Late in 2014, I was making plans to perform one full year of Urglaawe holiday rituals at home, for which I would need a stein. I found my first stein on eBay. It’s ceramic and has hex signs on one side, flanked by figures of a man and a woman, a delightful castle and forest relief, and a handle of sculpted intertwined branches. The stein is fairly small, about the size of my hand. This is something of an “all occasions” stein for me, although for travel I might want to find something a little hardier than ceramic. I can’t tell you how many times I’ve dropped my drinking horn before! (Fortunately horns are pretty resilient.)
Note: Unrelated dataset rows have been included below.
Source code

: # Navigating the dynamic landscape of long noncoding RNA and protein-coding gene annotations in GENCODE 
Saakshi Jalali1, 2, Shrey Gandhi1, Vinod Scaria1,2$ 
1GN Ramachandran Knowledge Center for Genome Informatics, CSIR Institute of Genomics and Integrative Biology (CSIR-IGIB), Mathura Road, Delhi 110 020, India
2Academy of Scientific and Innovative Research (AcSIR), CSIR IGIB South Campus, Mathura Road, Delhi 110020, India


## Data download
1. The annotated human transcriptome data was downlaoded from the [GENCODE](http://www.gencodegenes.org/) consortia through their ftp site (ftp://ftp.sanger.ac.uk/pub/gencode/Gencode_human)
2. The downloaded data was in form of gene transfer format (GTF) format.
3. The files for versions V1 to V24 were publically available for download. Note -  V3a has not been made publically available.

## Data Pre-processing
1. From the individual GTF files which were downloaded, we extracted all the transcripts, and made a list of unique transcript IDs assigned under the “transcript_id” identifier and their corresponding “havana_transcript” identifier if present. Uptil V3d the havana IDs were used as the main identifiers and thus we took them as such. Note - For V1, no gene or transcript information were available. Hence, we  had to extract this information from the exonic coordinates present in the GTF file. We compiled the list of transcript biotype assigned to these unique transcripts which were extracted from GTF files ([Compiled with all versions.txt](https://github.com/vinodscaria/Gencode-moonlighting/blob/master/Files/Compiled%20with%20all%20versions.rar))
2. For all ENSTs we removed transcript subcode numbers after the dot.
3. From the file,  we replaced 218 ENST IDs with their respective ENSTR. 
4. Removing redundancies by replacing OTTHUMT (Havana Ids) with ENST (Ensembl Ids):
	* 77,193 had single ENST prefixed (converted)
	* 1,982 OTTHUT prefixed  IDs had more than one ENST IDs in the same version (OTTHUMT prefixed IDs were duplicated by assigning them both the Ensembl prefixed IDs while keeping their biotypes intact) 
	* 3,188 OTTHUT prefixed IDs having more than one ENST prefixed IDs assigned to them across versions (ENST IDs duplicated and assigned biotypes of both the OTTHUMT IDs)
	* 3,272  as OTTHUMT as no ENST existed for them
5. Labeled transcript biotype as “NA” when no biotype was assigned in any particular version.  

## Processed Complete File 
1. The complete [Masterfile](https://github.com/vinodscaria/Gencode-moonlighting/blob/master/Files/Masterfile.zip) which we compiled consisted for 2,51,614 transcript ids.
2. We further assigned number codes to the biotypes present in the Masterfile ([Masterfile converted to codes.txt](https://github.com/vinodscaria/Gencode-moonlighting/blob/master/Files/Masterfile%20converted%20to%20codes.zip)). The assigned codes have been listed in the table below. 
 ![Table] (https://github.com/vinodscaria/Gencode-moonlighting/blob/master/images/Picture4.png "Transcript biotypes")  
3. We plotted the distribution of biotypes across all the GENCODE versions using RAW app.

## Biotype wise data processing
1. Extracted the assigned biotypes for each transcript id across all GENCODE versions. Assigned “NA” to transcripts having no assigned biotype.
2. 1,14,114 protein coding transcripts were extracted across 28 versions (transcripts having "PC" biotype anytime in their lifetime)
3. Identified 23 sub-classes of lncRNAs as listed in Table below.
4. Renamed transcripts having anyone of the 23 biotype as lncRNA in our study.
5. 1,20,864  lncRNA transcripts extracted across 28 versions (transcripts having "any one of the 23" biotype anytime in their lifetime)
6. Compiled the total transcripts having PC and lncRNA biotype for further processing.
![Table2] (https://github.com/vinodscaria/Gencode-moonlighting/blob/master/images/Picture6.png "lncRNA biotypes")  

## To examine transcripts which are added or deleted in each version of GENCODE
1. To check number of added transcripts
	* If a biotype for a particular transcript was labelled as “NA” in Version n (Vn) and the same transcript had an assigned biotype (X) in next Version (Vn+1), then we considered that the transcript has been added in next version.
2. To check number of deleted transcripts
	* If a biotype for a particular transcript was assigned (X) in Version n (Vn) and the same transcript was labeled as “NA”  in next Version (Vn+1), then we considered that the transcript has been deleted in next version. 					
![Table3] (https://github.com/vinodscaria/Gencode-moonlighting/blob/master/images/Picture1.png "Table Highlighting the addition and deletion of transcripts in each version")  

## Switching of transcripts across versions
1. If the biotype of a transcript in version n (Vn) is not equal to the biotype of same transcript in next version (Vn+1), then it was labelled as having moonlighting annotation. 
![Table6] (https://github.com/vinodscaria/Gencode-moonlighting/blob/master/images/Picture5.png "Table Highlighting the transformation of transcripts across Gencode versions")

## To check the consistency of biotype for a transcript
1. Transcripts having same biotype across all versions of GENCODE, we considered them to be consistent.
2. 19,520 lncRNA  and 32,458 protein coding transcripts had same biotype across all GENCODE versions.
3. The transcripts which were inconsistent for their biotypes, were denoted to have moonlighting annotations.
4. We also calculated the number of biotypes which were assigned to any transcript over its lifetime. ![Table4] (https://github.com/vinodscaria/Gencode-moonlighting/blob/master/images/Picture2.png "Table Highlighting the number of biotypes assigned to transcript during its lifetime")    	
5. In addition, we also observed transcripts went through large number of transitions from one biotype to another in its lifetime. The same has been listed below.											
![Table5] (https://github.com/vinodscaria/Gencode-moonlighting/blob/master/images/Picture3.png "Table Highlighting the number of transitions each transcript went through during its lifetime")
For Christmas 2014, my father gifted me with a stein that was passed down in our family. I am the third generation of our family to own it, as it was given to him by his grandmother, or my great-grandmother. This depicts a knight slaying a dragon in front of a castle. I personally think it’s pretty badass! This stein is about three times taller than my personal stein. I’ll probably be a lot more selective about where and how I use this one, because I consider it a family heirloom. That carries a spiritual weight for me, so I want to use it with respect, but I also just don’t want to overly risk breaking something so special! I could see myself especially using this for rituals centered on honoring my ancestors.
If you are getting yourself a stein and want to bless it before use, here is a link to an Urglaawe stein blessing written by Robert Lusch. This is the blessing I used with mine.
And of course if you ever find that your stein is “broken” (empty of mead!), it helps to have good kin nearby to refill it!